Innards of Jane Doe
By Georgia Bowan
A of cruel joke, a stomach ache, everlasting loneliness.
Like an ice pick to the shoulder blade, like a lesion dusted with salt. A scar will occur, it’s inevitable.
I prayed to Christ and all his admirers that I would not die alone. I looked up at the grey sky, blanketed by ash particles, forcing their way into my nostrils and gaping mouth. They find each tiny speck in my lungs when they open me up. I crossed my fingers and prayed to never feel so solitary, secluded, withering away. But I do, I am.
I am misshapen, struggling to come to terms with my deformity, with the enormity of being a human, torn apart by cyborgs. The enormity of awaiting the slaughter, praying my consumers don’t think my meat is too tough when I’m gone. Too gristly, even in death I aim to please my oppressors.
My body, nude. My face, blurred and unidentifiable. The morgue, a tag around my ankle, shaven head and neat butterfly stitches straight down my torso. I can see it so clear now.
I wanted to be cradled and smothered, all I got was a spine of cold, hard steel. I wanted to be embalmed next to him, all I got was eyes that roll back, corpse that bloats, cock going soft. A pit unfurling in my stomach, the desire to cause myself bodily harm.
Even in death, I’m consumed by the pointless fawning.
Eaten up by the loneliness, the inability to love or be loved, the inability to open up all the way, even with help from the scalpel.
I am suffering and unexcitable. I am fearful for the future, nihilistic, a non believer. But I don’t want to be. I just don’t want to die alone.

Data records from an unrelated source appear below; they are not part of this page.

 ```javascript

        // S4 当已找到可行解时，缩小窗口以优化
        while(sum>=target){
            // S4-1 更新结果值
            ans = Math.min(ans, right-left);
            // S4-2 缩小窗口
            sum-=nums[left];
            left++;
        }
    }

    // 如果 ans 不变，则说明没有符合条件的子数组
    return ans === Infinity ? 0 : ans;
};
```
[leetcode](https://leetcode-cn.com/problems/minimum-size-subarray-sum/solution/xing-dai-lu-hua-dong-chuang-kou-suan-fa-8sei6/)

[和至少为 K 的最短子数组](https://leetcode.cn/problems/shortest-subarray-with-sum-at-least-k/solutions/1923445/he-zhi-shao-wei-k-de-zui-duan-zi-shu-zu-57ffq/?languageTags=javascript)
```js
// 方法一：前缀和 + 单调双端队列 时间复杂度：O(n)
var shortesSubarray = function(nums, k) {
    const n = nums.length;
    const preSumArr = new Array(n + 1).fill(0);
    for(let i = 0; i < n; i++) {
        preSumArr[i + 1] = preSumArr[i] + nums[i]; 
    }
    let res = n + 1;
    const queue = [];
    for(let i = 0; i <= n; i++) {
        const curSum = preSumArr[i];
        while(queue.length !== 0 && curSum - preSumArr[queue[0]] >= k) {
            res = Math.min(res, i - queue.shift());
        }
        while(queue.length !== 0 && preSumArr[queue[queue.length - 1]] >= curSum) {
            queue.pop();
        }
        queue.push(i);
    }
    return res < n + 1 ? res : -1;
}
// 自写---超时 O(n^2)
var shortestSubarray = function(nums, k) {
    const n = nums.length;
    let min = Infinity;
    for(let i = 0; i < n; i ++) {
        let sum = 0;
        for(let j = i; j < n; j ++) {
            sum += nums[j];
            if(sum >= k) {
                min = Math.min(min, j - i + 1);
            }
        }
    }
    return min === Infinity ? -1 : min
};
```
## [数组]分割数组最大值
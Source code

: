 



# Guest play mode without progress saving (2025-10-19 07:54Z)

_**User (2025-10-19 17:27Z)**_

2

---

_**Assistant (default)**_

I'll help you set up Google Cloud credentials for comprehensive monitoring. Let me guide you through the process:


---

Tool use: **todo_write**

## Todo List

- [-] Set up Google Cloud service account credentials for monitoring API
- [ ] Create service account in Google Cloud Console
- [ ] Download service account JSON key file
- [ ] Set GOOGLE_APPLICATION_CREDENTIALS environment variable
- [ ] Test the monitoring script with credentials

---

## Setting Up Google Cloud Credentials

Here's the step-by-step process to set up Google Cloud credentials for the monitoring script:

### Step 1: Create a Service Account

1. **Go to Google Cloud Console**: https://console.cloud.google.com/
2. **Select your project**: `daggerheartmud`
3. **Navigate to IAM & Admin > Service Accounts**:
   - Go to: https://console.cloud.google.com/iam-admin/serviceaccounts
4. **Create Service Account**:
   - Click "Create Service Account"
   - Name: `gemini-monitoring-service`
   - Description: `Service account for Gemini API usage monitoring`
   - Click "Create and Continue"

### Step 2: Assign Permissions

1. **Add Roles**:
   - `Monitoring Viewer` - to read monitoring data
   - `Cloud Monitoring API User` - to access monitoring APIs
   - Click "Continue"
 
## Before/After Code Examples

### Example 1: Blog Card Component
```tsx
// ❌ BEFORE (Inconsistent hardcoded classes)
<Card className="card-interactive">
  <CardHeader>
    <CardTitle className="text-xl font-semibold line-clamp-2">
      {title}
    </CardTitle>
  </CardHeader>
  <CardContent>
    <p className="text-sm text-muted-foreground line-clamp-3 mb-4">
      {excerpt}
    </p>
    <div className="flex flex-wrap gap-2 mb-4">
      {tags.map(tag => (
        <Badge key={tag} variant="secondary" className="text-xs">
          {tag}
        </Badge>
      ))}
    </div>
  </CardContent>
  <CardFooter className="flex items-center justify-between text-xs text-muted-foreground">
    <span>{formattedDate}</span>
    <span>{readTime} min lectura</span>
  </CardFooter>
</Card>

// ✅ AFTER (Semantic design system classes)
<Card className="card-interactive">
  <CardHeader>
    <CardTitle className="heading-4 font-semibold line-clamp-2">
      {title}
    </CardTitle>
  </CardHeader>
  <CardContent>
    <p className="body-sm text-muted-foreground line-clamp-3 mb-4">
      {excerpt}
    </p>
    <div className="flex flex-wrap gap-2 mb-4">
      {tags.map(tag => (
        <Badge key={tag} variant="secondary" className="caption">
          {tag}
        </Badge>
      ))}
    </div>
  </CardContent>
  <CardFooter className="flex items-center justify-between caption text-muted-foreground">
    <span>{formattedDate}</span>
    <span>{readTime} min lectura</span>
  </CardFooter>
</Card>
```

And more than that, I just don’t want to live forever. I think that eternal loneliness would be worse than the slaughter. Would be worse than his eyes on the back of my neck, would be worse than the ice pick, the blade down the abdomen, the peek inside. All of that, going on forever. This is what would annihilate me on impact, turns in my stomach, turns me immobile and cruel.
Lying on the table, I know my eyes will be open. They’ll say she died hard, but they won’t know the half of it.